### Stored data entries
········

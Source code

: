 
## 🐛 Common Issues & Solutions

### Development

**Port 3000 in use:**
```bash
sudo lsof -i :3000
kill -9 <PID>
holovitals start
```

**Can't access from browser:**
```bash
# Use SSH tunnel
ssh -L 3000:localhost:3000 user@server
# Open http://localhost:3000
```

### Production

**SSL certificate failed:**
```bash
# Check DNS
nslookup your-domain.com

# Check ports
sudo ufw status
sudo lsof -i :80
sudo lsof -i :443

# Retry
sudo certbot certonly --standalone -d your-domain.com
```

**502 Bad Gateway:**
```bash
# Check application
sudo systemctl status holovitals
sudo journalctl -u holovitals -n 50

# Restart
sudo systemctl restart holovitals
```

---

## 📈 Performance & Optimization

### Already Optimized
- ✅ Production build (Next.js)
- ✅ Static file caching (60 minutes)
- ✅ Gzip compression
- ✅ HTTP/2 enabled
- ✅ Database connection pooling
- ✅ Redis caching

········

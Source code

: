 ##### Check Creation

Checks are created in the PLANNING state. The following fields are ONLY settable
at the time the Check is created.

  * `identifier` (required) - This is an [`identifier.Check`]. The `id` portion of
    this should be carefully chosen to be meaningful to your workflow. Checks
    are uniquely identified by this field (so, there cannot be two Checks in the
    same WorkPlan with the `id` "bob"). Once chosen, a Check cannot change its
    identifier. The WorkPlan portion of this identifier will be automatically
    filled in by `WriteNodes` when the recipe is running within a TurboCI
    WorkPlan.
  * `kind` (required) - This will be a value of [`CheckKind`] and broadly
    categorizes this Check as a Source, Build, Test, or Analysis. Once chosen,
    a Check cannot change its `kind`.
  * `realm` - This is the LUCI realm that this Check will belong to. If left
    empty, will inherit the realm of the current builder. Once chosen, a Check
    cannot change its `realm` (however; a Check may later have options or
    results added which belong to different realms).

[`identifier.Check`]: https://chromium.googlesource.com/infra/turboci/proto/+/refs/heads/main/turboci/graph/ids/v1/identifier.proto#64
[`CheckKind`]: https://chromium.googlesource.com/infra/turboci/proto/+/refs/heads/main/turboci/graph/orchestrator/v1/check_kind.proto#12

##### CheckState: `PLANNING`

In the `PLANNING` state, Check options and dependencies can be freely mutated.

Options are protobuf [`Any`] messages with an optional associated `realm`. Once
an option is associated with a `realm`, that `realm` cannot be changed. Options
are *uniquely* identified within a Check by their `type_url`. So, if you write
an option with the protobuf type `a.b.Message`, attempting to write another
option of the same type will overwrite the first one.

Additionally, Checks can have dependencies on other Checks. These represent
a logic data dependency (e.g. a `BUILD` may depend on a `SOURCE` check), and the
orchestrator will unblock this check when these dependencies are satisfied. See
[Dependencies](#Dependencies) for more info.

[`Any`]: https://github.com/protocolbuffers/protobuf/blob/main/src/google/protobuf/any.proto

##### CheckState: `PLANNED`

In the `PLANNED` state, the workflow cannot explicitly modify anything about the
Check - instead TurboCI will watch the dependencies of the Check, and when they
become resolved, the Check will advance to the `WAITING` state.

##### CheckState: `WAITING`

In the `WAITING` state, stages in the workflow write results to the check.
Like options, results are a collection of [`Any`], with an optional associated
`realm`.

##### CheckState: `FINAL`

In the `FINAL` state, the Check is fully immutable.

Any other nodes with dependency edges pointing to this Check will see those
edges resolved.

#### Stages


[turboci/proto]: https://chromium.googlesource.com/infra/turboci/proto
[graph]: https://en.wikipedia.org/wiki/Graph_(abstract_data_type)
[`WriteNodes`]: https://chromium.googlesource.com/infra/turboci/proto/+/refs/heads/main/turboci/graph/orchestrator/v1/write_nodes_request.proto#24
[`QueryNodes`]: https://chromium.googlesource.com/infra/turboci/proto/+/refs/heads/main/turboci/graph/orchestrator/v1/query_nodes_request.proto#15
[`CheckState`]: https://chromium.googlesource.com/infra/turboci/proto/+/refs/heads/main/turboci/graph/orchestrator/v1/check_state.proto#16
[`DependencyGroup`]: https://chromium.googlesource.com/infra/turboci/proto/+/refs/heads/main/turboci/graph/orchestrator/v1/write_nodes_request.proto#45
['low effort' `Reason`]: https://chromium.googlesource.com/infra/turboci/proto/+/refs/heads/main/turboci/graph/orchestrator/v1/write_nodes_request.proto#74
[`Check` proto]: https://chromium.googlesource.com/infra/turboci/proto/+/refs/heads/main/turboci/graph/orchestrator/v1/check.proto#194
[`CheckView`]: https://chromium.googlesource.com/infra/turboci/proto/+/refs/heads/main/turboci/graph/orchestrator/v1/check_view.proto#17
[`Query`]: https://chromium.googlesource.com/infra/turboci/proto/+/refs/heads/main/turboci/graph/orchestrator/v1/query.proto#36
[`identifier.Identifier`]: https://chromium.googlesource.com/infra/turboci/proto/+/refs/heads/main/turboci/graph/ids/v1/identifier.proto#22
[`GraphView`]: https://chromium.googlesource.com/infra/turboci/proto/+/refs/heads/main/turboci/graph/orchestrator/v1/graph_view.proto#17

········

### ASSIGNMENT
Among the lines above, return those that hold the word "chosen".

### TASK RESPONSE
    this should be carefully chosen to be meaningful to your workflow. Checks
    same WorkPlan with the `id` "bob"). Once chosen, a Check cannot change its
    categorizes this Check as a Source, Build, Test, or Analysis. Once chosen,
    empty, will inherit the realm of the current builder. Once chosen, a Check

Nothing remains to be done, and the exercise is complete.